═════ Supplied records
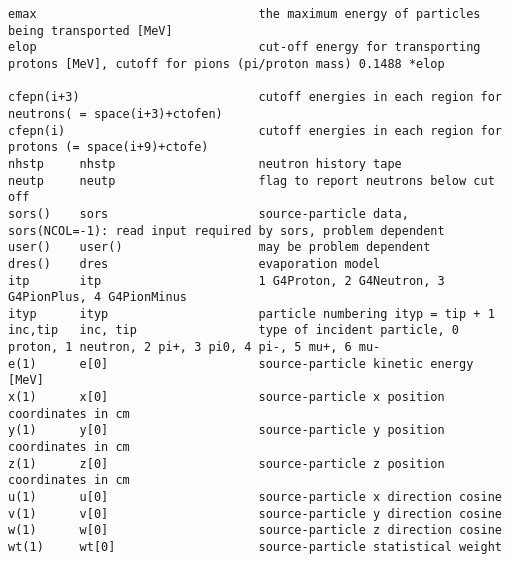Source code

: \begin{verbatim}
emax                               the maximum energy of particles being transported [MeV]
elop                               cut-off energy for transporting protons [MeV], cutoff for pions (pi/proton mass) 0.1488 *elop

cfepn(i+3)                         cutoff energies in each region for neutrons( = space(i+3)+ctofen)
cfepn(i)                           cutoff energies in each region for protons (= space(i+9)+ctofe)
nhstp     nhstp                    neutron history tape
neutp     neutp                    flag to report neutrons below cut off
sors()    sors                     source-particle data, sors(NCOL=-1): read input required by sors, problem dependent
user()    user()                   may be problem dependent
dres()    dres                     evaporation model
itp       itp                      1 G4Proton, 2 G4Neutron, 3 G4PionPlus, 4 G4PionMinus
ityp      ityp                     particle numbering ityp = tip + 1
inc,tip   inc, tip                 type of incident particle, 0 proton, 1 neutron, 2 pi+, 3 pi0, 4 pi-, 5 mu+, 6 mu-
e(1)      e[0]                     source-particle kinetic energy [MeV]
x(1)      x[0]                     source-particle x position coordinates in cm
y(1)      y[0]                     source-particle y position coordinates in cm
z(1)      z[0]                     source-particle z position coordinates in cm
u(1)      u[0]                     source-particle x direction cosine
v(1)      v[0]                     source-particle y direction cosine
w(1)      w[0]                     source-particle z direction cosine
wt(1)     wt[0]                    source-particle statistical weight


\end{verbatim}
══════════
Try it:
The answer must be every line of the records that contains the word "cfepn".

Answer space:
cfepn(i+3)                         cutoff energies in each region for neutrons( = space(i+3)+ctofen)
cfepn(i)                           cutoff energies in each region for protons (= space(i+9)+ctofe)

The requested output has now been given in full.